The presentation was a blend of readings of Ms. Newman's work, and her storytelling. She began, talking about all that is built upon the shoulders of those who come before us. The activists who have lost their lives, other authors, our families... One of the excepts she shared is from her book, October Mourning: A Song for Matthew Shepard, which I have only read excerpts of - and listened to different ones. The poems in this book are heart breaking. The poem series speaks the perspectives on different observers (animate and inanimate) of the events that lead to the death of Matthew Shepard. I spent a good portion of her talk in tears - as I think many others did. During her talk she spoke to us about being a part of a community, she spoke of her community - the Jewish, Lesbian community, and our broader community.

Thinking about our communities -the ones that overlap and the ones that don't - and she offered a challenge. But first - a journey. She ask that we close our eyes and visualize a space that safe. Completely safe, where you don't need to worry about anything (have you done it?). Then she asked us to think of something that we don't feel safe doing now - like places you might go, or things you might do, that just don't feel safe. So perhaps walking hand in hand with the person you love, or walking alone ... (again - have you done it?). Then - take that thing that doesn't feel safe, and imagine it in your initial safe place - where there isn't any reason for worry. Pretty great, huh? And then came the challenge.

She asked, that each of us think of a concrete thing that we can do, within the next week, to make the world and our community a little bit more like that safe place. To improve the world. Tikkun Olam in Hebrew, repairing the world. Then, to hold ourselves a little more accountable, turn to your neighbour and share what this promise will be. I found this hard, figuring out what my concrete, achievable goal is. I decided that the most concrete thing I could think of right now - is an ongoing continuation of a battle with a phrase that makes me crazy.

That phrase that makes me CRAZY is "That's so gay!". It's a pervasive phrase that I feel like I have been fighting about for a long time. I remember beginning my undergrad (a little ways back now...) and daily having a conversation that went something like this, (random person who lived on my floor in res or was in a class or in the cafeteria) "Oh my God, that's so gay" (me) "I'm sorry, I am confused, to you mean happy or homosexual?" (random person) "uhhhh, no..." Other times I would just get mad. Slowly they dropped the phrase, at least while I was around, I don't know if it lasted.

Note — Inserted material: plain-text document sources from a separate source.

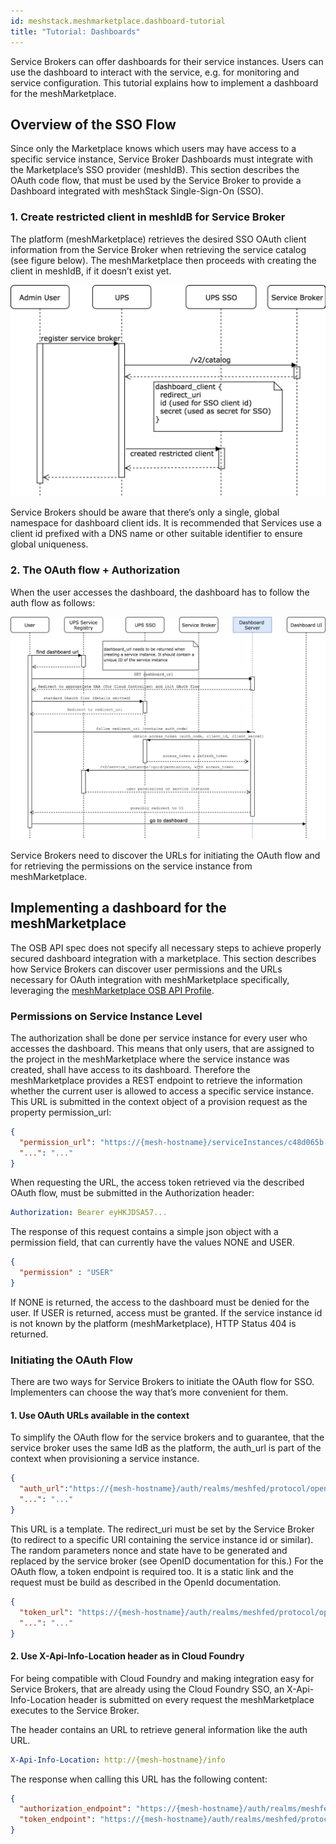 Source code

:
 ```yaml
---
id: meshstack.meshmarketplace.dashboard-tutorial
title: "Tutorial: Dashboards"
---
```


Service Brokers can offer dashboards for their service instances. Users can use the dashboard to interact with the service, e.g. for monitoring and service configuration. This tutorial explains how to implement a dashboard for the meshMarketplace.

## Overview of the SSO Flow

Since only the Marketplace knows which users may have access to a specific service instance, Service Broker Dashboards must integrate with the Marketplace’s SSO provider (meshIdB). This section describes the OAuth code flow, that must be used by the Service Broker to provide a Dashboard integrated with meshStack Single-Sign-On (SSO).

### 1. Create restricted client in meshIdB for Service Broker

The platform (meshMarketplace) retrieves the desired SSO OAuth client information from the Service Broker when retrieving the service catalog (see figure below). The meshMarketplace then proceeds with creating the client in meshIdB, if it doesn’t exist yet.

![OSB Marketplace integration](assets/osb-dashboard-1.png)

Service Brokers should be aware that there’s only a single, global namespace for dashboard client ids. It is recommended that Services use a client id  prefixed with a DNS name or other suitable identifier to ensure global uniqueness.

### 2. The OAuth flow + Authorization

When the user accesses the dashboard, the dashboard has to follow the auth flow as follows:

![OSB Marketplace integration](assets/osb-dashboard-2.png)

Service Brokers need to discover the URLs for initiating the OAuth flow and for retrieving the permissions on the service instance from meshMarketplace.

## Implementing a dashboard for the meshMarketplace

The OSB API spec does not specify all necessary steps to achieve properly secured dashboard integration with a marketplace. This section describes how Service Brokers can discover user permissions and the URLs necessary for OAuth integration with meshMarketplace specifically, leveraging the [meshMarketplace OSB API Profile](./meshstack.meshmarketplace.profile.md).

### Permissions on Service Instance Level

The authorization shall be done per service instance for every user who accesses the dashboard. This means that only users, that are assigned to the project in the meshMarketplace where the service instance was created, shall have access to its dashboard. Therefore the meshMarketplace provides a REST endpoint to retrieve the information whether the current user is allowed to access a specific service instance. This URL is submitted in the context object of a provision request as the property permission_url:

```json
{
  "permission_url": "https://{mesh-hostname}/serviceInstances/c48d065b-a123-4a1e-8021-2965928d022d/permissions",
  "...": "..."
}
```

When requesting the URL, the access token retrieved via the described OAuth flow, must be submitted in the Authorization header:

```yml
Authorization: Bearer eyHKJDSA57...
```

The response of this request contains a simple json object with a permission field, that can currently have the values NONE and USER.

```json
{
  "permission" : "USER"
}
```

If NONE is returned, the access to the dashboard must be denied for the user. If USER is returned, access must be granted. If the service instance id is not known by the platform (meshMarketplace), HTTP Status 404 is returned.

### Initiating the OAuth Flow

There are two ways for Service Brokers to initiate the OAuth flow for SSO. Implementers can choose the way that’s more convenient for them.

#### 1. Use OAuth URLs available in the context

To simplify the OAuth flow for the service brokers and to guarantee, that the service broker uses the same IdB as the platform, the auth_url is part of the context when provisioning a service instance.

```json
{
  "auth_url":"https://{mesh-hostname}/auth/realms/meshfed/protocol/openid-connect/auth?client_id=my-service-client-id&response_type=code&redirect_uri={redirect_uri}&nonce={nonce}&state={state}",
  "...": "..."
}
```

This URL is a template. The redirect_uri must be set by the Service Broker (to redirect to a specific URI containing the service instance id or similar). The random parameters nonce and state have to be generated and replaced by the service broker (see OpenID documentation for this.)
For the OAuth flow, a token endpoint is required too. It is a static link and the request must be build as described in the OpenId documentation.

```json
{
  "token_url": "https://{mesh-hostname}/auth/realms/meshfed/protocol/openid-connect/token",
  "...": "..."
}
```

#### 2. Use X-Api-Info-Location header as in Cloud Foundry

For being compatible with Cloud Foundry and making integration easy for Service Brokers, that are already using the Cloud Foundry SSO, an X-Api-Info-Location header is submitted on every request the meshMarketplace executes to the Service Broker.

The header contains an URL to retrieve general information like the auth URL.

```yml
X-Api-Info-Location: http://{mesh-hostname}/info
```

The response when calling this URL has the following content:

```json
{
  "authorization_endpoint": "https://{mesh-hostname}/auth/realms/meshfed/protocol/openid-connect/auth",
  "token_endpoint": "https://{mesh-hostname}/auth/realms/meshfed/protocol/openid-connect/token"
}
```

Yet here I am, again in school with undergrads, more than 10 years later, and the same phrase is still hatefully floating around. To be made worse, the people in my classes now, are hoping to become teachers... Blarg!

Have you seen this poster?

Or this one?

I am glad that there are more initiatives happening that are seeking to help people become aware of their words and the impacts of those words. In the meantime, my most concrete action is to give people hell in a variety of ways when they toss around words like they weigh nothing and don't cause harm. I am trying to remember that we all are learning, different things, at different times, and to also be gentle with my words...

Little by little - I hope that change is coming.

in the meantime - peace to you~

1 comment:

  1. I don't know how I missed this post but am having a blog catch up day and am so glad I read it!
    First of all I can't wait until that book is rereleased, I want it now!
    It always surprises me when I hear that phrase. It's ridiculous that it's still used in a negative way.
    In fact, when considering the gay and lesbian people in my life it would be a complimentary phrase!
    Thanks for reminding us that we are all learning and that often the people saying hurtful words weren't aware they were doing so.